◆ AIM OF THE TASK: Each record that follows should be duplicated exactly, except for its pictures.

*** Opening of DATA SECTION ***

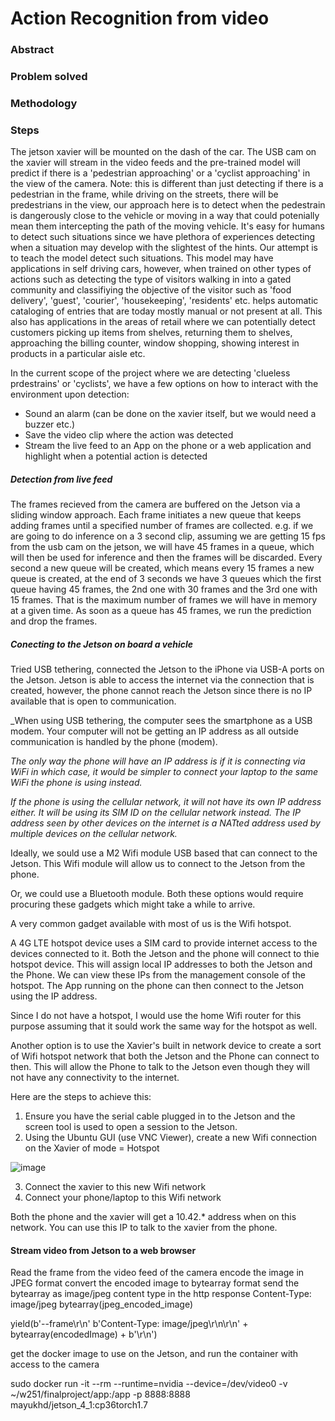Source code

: # Action Recognition from video

### Abstract

### Problem solved

### Methodology

### Steps

The jetson xavier will be mounted on the dash of the car. The USB cam on the xavier will stream in the video feeds and the pre-trained model will predict if there is a 'pedestrian approaching' or a 'cyclist approaching' in the view of the camera. Note: this is different than just detecting if there is a pedestrian in the frame, while driving on the streets, there will be predestrians in the view, our approach here is to detect when the pedestrain is dangerously close to the vehicle or moving in a way that could potenially mean them intercepting the path of the moving vehicle. It's easy for humans to detect such situations since we have plethora of experiences detecting when a situation may develop with the slightest of the hints. Our attempt is to teach the model detect such situations. 
This model may have applications in self driving cars, however, when trained on other types of actions such as detecting the type of visitors walking in into a gated community and classifiying the objective of the visitor such as 'food delivery', 'guest', 'courier', 'housekeeping', 'residents' etc. helps automatic cataloging of entries that are today mostly manual or not present at all. This also has applications in the areas of retail where we can potentially detect customers picking up items from shelves, returning them to shelves, approaching the billing counter, window shopping, showing interest in products in a particular aisle etc.

In the current scope of the project where we are detecting 'clueless prdestrains' or 'cyclists', we have a few options on how to interact with the environment upon detection:

- Sound an alarm (can be done on the xavier itself, but we would need a buzzer etc.)
- Save the video clip where the action was detected
- Stream the live feed to an App on the phone or a web application and highlight when a potential action is detected


##### Detection from live feed

The frames recieved from the camera are buffered on the Jetson via a sliding window approach. Each frame initiates a new queue that keeps adding frames until a specified number of frames are collected. e.g. if we are going to do inference on a 3 second clip, assuming we are getting 15 fps from the usb cam on the jetson, we will have 45 frames in a queue, which will then be used for inference and then the frames will be discarded. Every second a new queue will be created, which means every 15 frames a new queue is created, at the end of 3 seconds we have 3 queues which the first queue having 45 frames, the 2nd one with 30 frames and the 3rd one with 15 frames. That is the maximum number of frames we will have in memory at a given time. As soon as a queue has 45 frames, we run the prediction and drop the frames.


##### Conecting to the Jetson on board a vehicle

Tried USB tethering, connected the Jetson to the iPhone via USB-A ports on the Jetson. Jetson is able to access the internet via the connection that is created, however, the phone cannot reach the Jetson since there is no IP available that is open to communication.

_When using USB tethering, the computer sees the smartphone as a USB modem. Your computer will not be getting an IP address as all outside communication is handled by the phone (modem).

_The only way the phone will have an IP address is if it is connecting via WiFi in which case, it would be simpler to connect your laptop to the same WiFi the phone is using instead._

_If the phone is using the cellular network, it will not have its own IP address either. It will be using its SIM ID on the cellular network instead. The IP address seen by other devices on the internet is a NATted address used by multiple devices on the cellular network._

Ideally, we sould use a M2 Wifi module USB based that can connect to the Jetson. This Wifi module will allow us to connect to the Jetson from the phone.

Or, we could use a Bluetooth module. Both these options would require procuring these gadgets which might take a while to arrive. 

A very common gadget available with most of us is the Wifi hotspot.

A 4G LTE hotspot device uses a SIM card to provide internet access to the devices connected to it. Both the Jetson and the phone will connect to thie hotspot device. This will assign local IP addresses to both the Jetson and the Phone. We can view these IPs from the management console of the hotspot. The App running on the phone can then connect to the Jetson using the IP address.

Since I do not have a hotspot, I would use the home Wifi router for this purpose assuming that it sould work the same way for the hotspot as well.

Another option is to use the Xavier's built in network device to create a sort of Wifi hotspot network that both the Jetson and the Phone can connect to then. This will allow the Phone to talk to the Jetson even though they will not have any connectivity to the internet.

Here are the steps to achieve this:

1. Ensure you have the serial cable plugged in to the Jetson and the screen tool is used to open a session to the Jetson.
2. Using the Ubuntu GUI (use VNC Viewer), create a new Wifi connection on the Xavier of mode = Hotspot

![image](https://user-images.githubusercontent.com/55649656/114140786-59426180-992e-11eb-9e47-511ad8ecc28d.png)

3. Connect the xavier to this new Wifi network
4. Connect your phone/laptop to this Wifi network

Both the phone and the xavier will get a 10.42.* address when on this network. You can use this IP to talk to the xavier from the phone.


#### Stream video from Jetson to a web browser
Read the frame from the video feed of the camera
encode the image in JPEG format
convert the encoded image to bytearray format
send the bytearray as image/jpeg content type in the http response
Content-Type: image/jpeg
bytearray(jpeg_encoded_image)

yield(b'--frame\r\n' b'Content-Type: image/jpeg\r\n\r\n' + bytearray(encodedImage) + b'\r\n')


get the docker image to use on the Jetson, and run the container with access to the camera

sudo docker run -it --rm --runtime=nvidia --device=/dev/video0 -v ~/w251/finalproject/app:/app  -p 8888:8888 mayukhd/jetson_4_1:cp36torch1.7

*** Close of DATA SECTION ***

◆ SOLUTION TO THIS EXERCISE:
Source code

: # Action Recognition from video

### Abstract

### Problem solved

### Methodology

### Steps

The jetson xavier will be mounted on the dash of the car. The USB cam on the xavier will stream in the video feeds and the pre-trained model will predict if there is a 'pedestrian approaching' or a 'cyclist approaching' in the view of the camera. Note: this is different than just detecting if there is a pedestrian in the frame, while driving on the streets, there will be predestrians in the view, our approach here is to detect when the pedestrain is dangerously close to the vehicle or moving in a way that could potenially mean them intercepting the path of the moving vehicle. It's easy for humans to detect such situations since we have plethora of experiences detecting when a situation may develop with the slightest of the hints. Our attempt is to teach the model detect such situations. 
This model may have applications in self driving cars, however, when trained on other types of actions such as detecting the type of visitors walking in into a gated community and classifiying the objective of the visitor such as 'food delivery', 'guest', 'courier', 'housekeeping', 'residents' etc. helps automatic cataloging of entries that are today mostly manual or not present at all. This also has applications in the areas of retail where we can potentially detect customers picking up items from shelves, returning them to shelves, approaching the billing counter, window shopping, showing interest in products in a particular aisle etc.

In the current scope of the project where we are detecting 'clueless prdestrains' or 'cyclists', we have a few options on how to interact with the environment upon detection:

- Sound an alarm (can be done on the xavier itself, but we would need a buzzer etc.)
- Save the video clip where the action was detected
- Stream the live feed to an App on the phone or a web application and highlight when a potential action is detected


##### Detection from live feed

The frames recieved from the camera are buffered on the Jetson via a sliding window approach. Each frame initiates a new queue that keeps adding frames until a specified number of frames are collected. e.g. if we are going to do inference on a 3 second clip, assuming we are getting 15 fps from the usb cam on the jetson, we will have 45 frames in a queue, which will then be used for inference and then the frames will be discarded. Every second a new queue will be created, which means every 15 frames a new queue is created, at the end of 3 seconds we have 3 queues which the first queue having 45 frames, the 2nd one with 30 frames and the 3rd one with 15 frames. That is the maximum number of frames we will have in memory at a given time. As soon as a queue has 45 frames, we run the prediction and drop the frames.


##### Conecting to the Jetson on board a vehicle

Tried USB tethering, connected the Jetson to the iPhone via USB-A ports on the Jetson. Jetson is able to access the internet via the connection that is created, however, the phone cannot reach the Jetson since there is no IP available that is open to communication.

_When using USB tethering, the computer sees the smartphone as a USB modem. Your computer will not be getting an IP address as all outside communication is handled by the phone (modem).

_The only way the phone will have an IP address is if it is connecting via WiFi in which case, it would be simpler to connect your laptop to the same WiFi the phone is using instead._

_If the phone is using the cellular network, it will not have its own IP address either. It will be using its SIM ID on the cellular network instead. The IP address seen by other devices on the internet is a NATted address used by multiple devices on the cellular network._

Ideally, we sould use a M2 Wifi module USB based that can connect to the Jetson. This Wifi module will allow us to connect to the Jetson from the phone.

Or, we could use a Bluetooth module. Both these options would require procuring these gadgets which might take a while to arrive. 

A very common gadget available with most of us is the Wifi hotspot.

A 4G LTE hotspot device uses a SIM card to provide internet access to the devices connected to it. Both the Jetson and the phone will connect to thie hotspot device. This will assign local IP addresses to both the Jetson and the Phone. We can view these IPs from the management console of the hotspot. The App running on the phone can then connect to the Jetson using the IP address.

Since I do not have a hotspot, I would use the home Wifi router for this purpose assuming that it sould work the same way for the hotspot as well.

Another option is to use the Xavier's built in network device to create a sort of Wifi hotspot network that both the Jetson and the Phone can connect to then. This will allow the Phone to talk to the Jetson even though they will not have any connectivity to the internet.

Here are the steps to achieve this:

1. Ensure you have the serial cable plugged in to the Jetson and the screen tool is used to open a session to the Jetson.
2. Using the Ubuntu GUI (use VNC Viewer), create a new Wifi connection on the Xavier of mode = Hotspot

![image](https://user-images.githubusercontent.com/55649656/114140786-59426180-992e-11eb-9e47-511ad8ecc28d.png)

3. Connect the xavier to this new Wifi network
4. Connect your phone/laptop to this Wifi network

Both the phone and the xavier will get a 10.42.* address when on this network. You can use this IP to talk to the xavier from the phone.


#### Stream video from Jetson to a web browser
Read the frame from the video feed of the camera
encode the image in JPEG format
convert the encoded image to bytearray format
send the bytearray as image/jpeg content type in the http response
Content-Type: image/jpeg
bytearray(jpeg_encoded_image)

yield(b'--frame\r\n' b'Content-Type: image/jpeg\r\n\r\n' + bytearray(encodedImage) + b'\r\n')


get the docker image to use on the Jetson, and run the container with access to the camera

sudo docker run -it --rm --runtime=nvidia --device=/dev/video0 -v ~/w251/finalproject/app:/app  -p 8888:8888 mayukhd/jetson_4_1:cp36torch1.7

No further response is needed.